**Work required:**
Your answer must be every line of the data below that holds the string "bash", copied exactly.

________________________________________

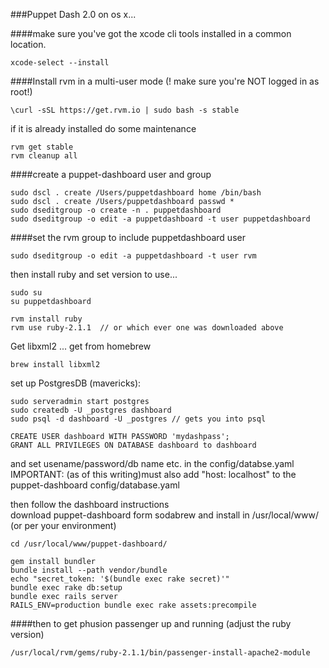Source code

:###Puppet Dash 2.0 on os x...

####make sure you've got the xcode cli tools installed in a common location.
```
xcode-select --install
```

####Install rvm in a multi-user mode (! make sure you're NOT logged in as root!)
```
\curl -sSL https://get.rvm.io | sudo bash -s stable
```

if it is already installed do some maintenance

```
rvm get stable
rvm cleanup all
```

####create a puppet-dashboard user and group
```
sudo dscl . create /Users/puppetdashboard home /bin/bash
sudo dscl . create /Users/puppetdashboard passwd *
sudo dseditgroup -o create -n . puppetdashboard
sudo dseditgroup -o edit -a puppetdashboard -t user puppetdashboard
```

####set the rvm group to include puppetdashboard user
```
sudo dseditgroup -o edit -a puppetdashboard -t user rvm
```

then install ruby and set version to use...  
```
sudo su
su puppetdashboard

rvm install ruby
rvm use ruby-2.1.1  // or which ever one was downloaded above
```

Get libxml2 ... get from homebrew  
```
brew install libxml2
```

set up PostgresDB (mavericks):  
```
sudo serveradmin start postgres
sudo createdb -U _postgres dashboard
sudo psql -d dashboard -U _postgres // gets you into psql

CREATE USER dashboard WITH PASSWORD 'mydashpass';
GRANT ALL PRIVILEGES ON DATABASE dashboard to dashboard
```

and set usename/password/db name etc. in the config/databse.yaml
IMPORTANT: (as of this writing)must also add "host: localhost"  to the puppet-dashboard config/database.yaml

then follow the dashboard instructions  
download puppet-dashboard form sodabrew and install in /usr/local/www/ (or per your environment)
```
cd /usr/local/www/puppet-dashboard/

gem install bundler
bundle install --path vendor/bundle
echo "secret_token: '$(bundle exec rake secret)'" 
bundle exec rake db:setup
bundle exec rails server
RAILS_ENV=production bundle exec rake assets:precompile
```

####then to get phusion passenger up and running  (adjust the ruby version)   
```
/usr/local/rvm/gems/ruby-2.1.1/bin/passenger-install-apache2-module
```
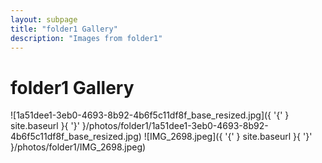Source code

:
 ```yaml
---
layout: subpage
title: "folder1 Gallery"
description: "Images from folder1"
---
```


# folder1 Gallery

![1a51dee1-3eb0-4693-8b92-4b6f5c11df8f_base_resized.jpg]({ '{' } site.baseurl }{ '}' }/photos/folder1/1a51dee1-3eb0-4693-8b92-4b6f5c11df8f_base_resized.jpg)
![IMG_2698.jpeg]({ '{' } site.baseurl }{ '}' }/photos/folder1/IMG_2698.jpeg)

________________________________________

**Response to this task:**
\curl -sSL https://get.rvm.io | sudo bash -s stable
sudo dscl . create /Users/puppetdashboard home /bin/bash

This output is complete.